WHAT TO WORK ON |
What lines of the data include the string "label"? Copy them all.

ENTRIES SHOWN |
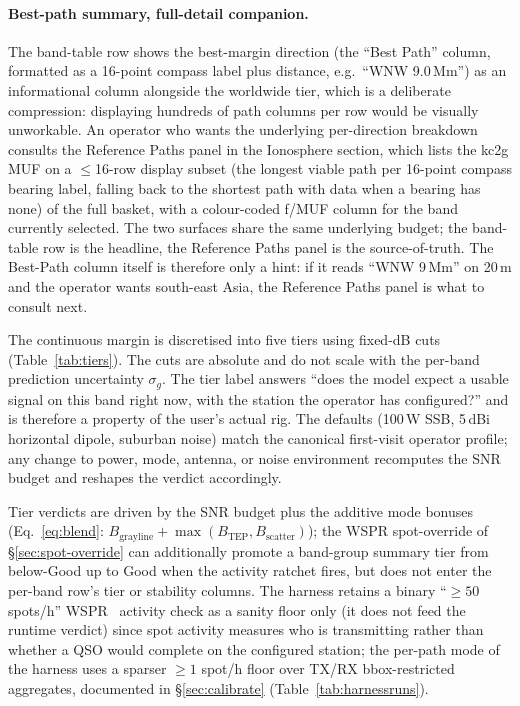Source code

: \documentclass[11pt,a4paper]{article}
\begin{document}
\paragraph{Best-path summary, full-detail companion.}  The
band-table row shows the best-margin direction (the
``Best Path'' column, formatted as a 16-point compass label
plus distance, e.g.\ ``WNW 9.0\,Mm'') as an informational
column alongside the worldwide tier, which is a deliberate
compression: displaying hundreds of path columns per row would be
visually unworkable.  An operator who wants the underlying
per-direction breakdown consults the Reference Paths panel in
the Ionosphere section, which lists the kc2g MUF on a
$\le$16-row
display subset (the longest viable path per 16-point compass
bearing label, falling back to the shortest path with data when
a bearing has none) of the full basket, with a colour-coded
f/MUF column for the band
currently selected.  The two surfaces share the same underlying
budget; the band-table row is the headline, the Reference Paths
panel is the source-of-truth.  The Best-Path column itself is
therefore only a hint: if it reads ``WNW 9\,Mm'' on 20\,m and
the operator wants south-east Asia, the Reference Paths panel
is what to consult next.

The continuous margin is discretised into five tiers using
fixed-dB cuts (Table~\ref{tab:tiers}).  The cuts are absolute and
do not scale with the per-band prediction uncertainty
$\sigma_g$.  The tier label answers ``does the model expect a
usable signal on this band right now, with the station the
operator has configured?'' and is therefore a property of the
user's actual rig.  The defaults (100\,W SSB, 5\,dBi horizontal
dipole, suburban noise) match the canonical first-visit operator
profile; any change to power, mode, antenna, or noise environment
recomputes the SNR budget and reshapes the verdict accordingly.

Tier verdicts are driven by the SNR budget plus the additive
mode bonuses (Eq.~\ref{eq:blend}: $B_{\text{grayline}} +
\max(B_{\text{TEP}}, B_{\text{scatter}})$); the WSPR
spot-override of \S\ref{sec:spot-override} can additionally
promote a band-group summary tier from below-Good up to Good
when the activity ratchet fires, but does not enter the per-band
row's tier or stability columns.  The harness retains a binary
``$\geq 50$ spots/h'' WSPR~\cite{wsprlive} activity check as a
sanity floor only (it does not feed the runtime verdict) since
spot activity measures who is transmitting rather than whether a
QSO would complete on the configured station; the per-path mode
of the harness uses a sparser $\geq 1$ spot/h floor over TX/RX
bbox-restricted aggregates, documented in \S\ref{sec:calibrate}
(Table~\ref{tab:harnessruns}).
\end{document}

---

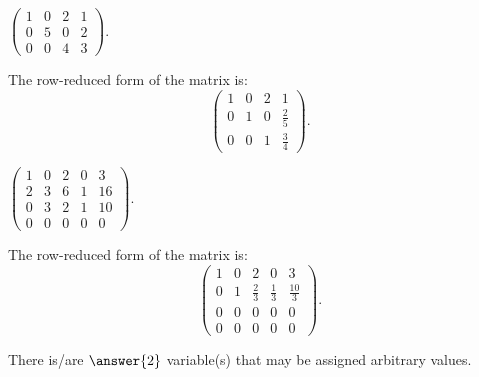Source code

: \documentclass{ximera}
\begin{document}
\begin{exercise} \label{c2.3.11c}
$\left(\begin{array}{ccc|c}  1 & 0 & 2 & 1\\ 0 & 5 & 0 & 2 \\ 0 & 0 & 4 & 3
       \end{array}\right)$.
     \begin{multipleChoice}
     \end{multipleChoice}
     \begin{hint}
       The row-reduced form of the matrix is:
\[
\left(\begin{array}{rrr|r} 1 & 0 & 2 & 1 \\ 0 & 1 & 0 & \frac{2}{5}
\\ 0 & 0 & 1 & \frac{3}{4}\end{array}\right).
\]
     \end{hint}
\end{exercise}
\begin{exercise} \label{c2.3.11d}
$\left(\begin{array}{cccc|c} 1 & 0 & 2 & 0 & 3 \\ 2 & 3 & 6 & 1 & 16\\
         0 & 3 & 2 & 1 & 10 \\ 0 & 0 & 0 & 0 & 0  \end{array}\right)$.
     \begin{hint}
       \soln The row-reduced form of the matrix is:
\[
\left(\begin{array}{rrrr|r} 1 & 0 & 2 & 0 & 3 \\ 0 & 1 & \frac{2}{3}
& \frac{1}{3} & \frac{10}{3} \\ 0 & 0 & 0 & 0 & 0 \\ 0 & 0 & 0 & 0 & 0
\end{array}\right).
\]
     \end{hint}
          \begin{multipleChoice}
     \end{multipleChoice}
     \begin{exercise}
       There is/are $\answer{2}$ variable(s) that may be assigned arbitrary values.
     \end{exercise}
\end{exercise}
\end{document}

OUTPUT |
``Best Path'' column, formatted as a 16-point compass label
bearing label, falling back to the shortest path with data when
$\sigma_g$.  The tier label answers ``does the model expect a
\begin{exercise} \label{c2.3.11c}
\begin{exercise} \label{c2.3.11d}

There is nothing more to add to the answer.